Task
Search the entries below for "self" and copy each matching line.

Extracted data
# # # #
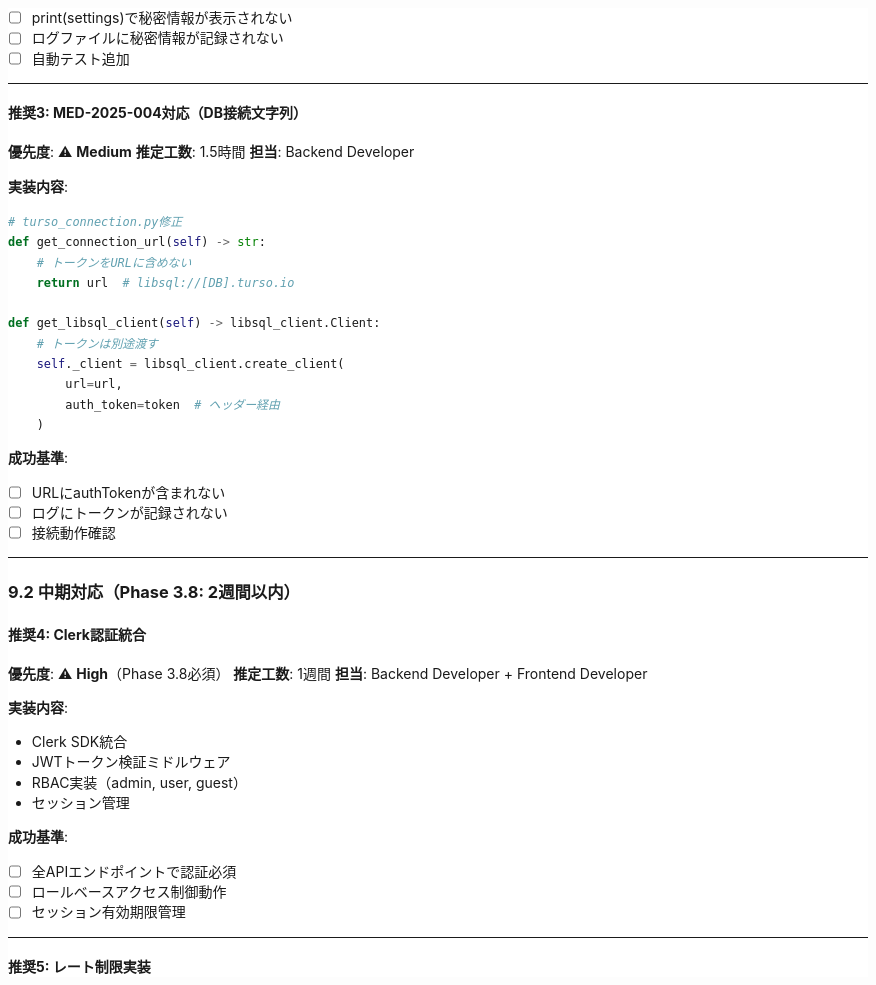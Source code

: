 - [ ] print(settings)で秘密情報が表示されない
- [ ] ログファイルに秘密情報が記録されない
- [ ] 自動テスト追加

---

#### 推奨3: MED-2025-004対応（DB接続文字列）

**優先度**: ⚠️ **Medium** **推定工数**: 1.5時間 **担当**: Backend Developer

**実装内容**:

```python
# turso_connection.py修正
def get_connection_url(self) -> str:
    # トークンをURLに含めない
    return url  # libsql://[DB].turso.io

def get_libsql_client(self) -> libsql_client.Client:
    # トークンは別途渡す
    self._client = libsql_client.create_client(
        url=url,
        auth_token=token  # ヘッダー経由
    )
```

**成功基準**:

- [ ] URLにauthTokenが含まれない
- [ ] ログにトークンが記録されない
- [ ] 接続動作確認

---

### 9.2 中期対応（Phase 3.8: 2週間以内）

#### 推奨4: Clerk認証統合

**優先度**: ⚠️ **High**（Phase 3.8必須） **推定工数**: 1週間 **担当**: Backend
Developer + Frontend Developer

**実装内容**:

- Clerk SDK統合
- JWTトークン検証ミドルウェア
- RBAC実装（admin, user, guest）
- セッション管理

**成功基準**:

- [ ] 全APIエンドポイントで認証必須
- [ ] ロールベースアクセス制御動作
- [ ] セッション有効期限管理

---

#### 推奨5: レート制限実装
# # # #
Completed task
def get_connection_url(self) -> str:
def get_libsql_client(self) -> libsql_client.Client:
    self._client = libsql_client.create_client(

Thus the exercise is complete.